- [Data records]

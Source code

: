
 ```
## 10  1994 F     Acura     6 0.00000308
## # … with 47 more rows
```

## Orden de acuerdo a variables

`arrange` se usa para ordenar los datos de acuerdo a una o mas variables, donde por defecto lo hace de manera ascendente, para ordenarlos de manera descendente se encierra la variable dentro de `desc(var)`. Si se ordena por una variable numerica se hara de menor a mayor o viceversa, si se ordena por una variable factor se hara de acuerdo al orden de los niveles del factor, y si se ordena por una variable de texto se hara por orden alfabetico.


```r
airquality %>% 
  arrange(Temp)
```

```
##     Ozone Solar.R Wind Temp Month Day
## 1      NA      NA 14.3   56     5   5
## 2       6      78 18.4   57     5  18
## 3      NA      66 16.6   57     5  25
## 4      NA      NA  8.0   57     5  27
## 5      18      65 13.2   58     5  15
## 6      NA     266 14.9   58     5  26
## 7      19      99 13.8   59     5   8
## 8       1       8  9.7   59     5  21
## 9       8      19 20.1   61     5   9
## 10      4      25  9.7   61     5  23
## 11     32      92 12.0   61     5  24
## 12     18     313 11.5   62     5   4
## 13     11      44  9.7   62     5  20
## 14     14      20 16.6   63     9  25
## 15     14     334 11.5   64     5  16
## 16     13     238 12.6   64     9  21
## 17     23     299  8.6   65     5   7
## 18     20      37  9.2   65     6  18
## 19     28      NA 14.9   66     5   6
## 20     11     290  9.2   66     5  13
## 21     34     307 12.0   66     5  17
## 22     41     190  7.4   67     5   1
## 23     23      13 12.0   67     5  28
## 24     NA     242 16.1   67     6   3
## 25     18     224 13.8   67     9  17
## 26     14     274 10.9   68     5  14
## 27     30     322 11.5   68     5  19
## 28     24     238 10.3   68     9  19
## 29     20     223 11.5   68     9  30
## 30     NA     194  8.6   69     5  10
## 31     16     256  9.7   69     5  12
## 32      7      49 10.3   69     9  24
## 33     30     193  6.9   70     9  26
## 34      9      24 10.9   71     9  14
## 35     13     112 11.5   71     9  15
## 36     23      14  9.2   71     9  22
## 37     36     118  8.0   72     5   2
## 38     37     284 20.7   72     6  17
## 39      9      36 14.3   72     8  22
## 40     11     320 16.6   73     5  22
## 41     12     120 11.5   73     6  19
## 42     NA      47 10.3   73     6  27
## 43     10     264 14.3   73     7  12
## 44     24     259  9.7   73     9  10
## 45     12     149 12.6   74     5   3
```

- [Problem statement] An exact copy of the data, with every line intact, is the required answer.

- [Result below]
Source code

:
 ```
## 10  1994 F     Acura     6 0.00000308
## # … with 47 more rows
```

## Orden de acuerdo a variables

`arrange` se usa para ordenar los datos de acuerdo a una o mas variables, donde por defecto lo hace de manera ascendente, para ordenarlos de manera descendente se encierra la variable dentro de `desc(var)`. Si se ordena por una variable numerica se hara de menor a mayor o viceversa, si se ordena por una variable factor se hara de acuerdo al orden de los niveles del factor, y si se ordena por una variable de texto se hara por orden alfabetico.


```r
airquality %>% 
  arrange(Temp)
```

```
##     Ozone Solar.R Wind Temp Month Day
## 1      NA      NA 14.3   56     5   5
## 2       6      78 18.4   57     5  18
## 3      NA      66 16.6   57     5  25
## 4      NA      NA  8.0   57     5  27
## 5      18      65 13.2   58     5  15
## 6      NA     266 14.9   58     5  26
## 7      19      99 13.8   59     5   8
## 8       1       8  9.7   59     5  21
## 9       8      19 20.1   61     5   9
## 10      4      25  9.7   61     5  23
## 11     32      92 12.0   61     5  24
## 12     18     313 11.5   62     5   4
## 13     11      44  9.7   62     5  20
## 14     14      20 16.6   63     9  25
## 15     14     334 11.5   64     5  16
## 16     13     238 12.6   64     9  21
## 17     23     299  8.6   65     5   7
## 18     20      37  9.2   65     6  18
## 19     28      NA 14.9   66     5   6
## 20     11     290  9.2   66     5  13
## 21     34     307 12.0   66     5  17
## 22     41     190  7.4   67     5   1
## 23     23      13 12.0   67     5  28
## 24     NA     242 16.1   67     6   3
## 25     18     224 13.8   67     9  17
## 26     14     274 10.9   68     5  14
## 27     30     322 11.5   68     5  19
## 28     24     238 10.3   68     9  19
## 29     20     223 11.5   68     9  30
## 30     NA     194  8.6   69     5  10
## 31     16     256  9.7   69     5  12
## 32      7      49 10.3   69     9  24
## 33     30     193  6.9   70     9  26
## 34      9      24 10.9   71     9  14
## 35     13     112 11.5   71     9  15
## 36     23      14  9.2   71     9  22
## 37     36     118  8.0   72     5   2
## 38     37     284 20.7   72     6  17
## 39      9      36 14.3   72     8  22
## 40     11     320 16.6   73     5  22
## 41     12     120 11.5   73     6  19
## 42     NA      47 10.3   73     6  27
## 43     10     264 14.3   73     7  12
## 44     24     259  9.7   73     9  10
## 45     12     149 12.6   74     5   3
```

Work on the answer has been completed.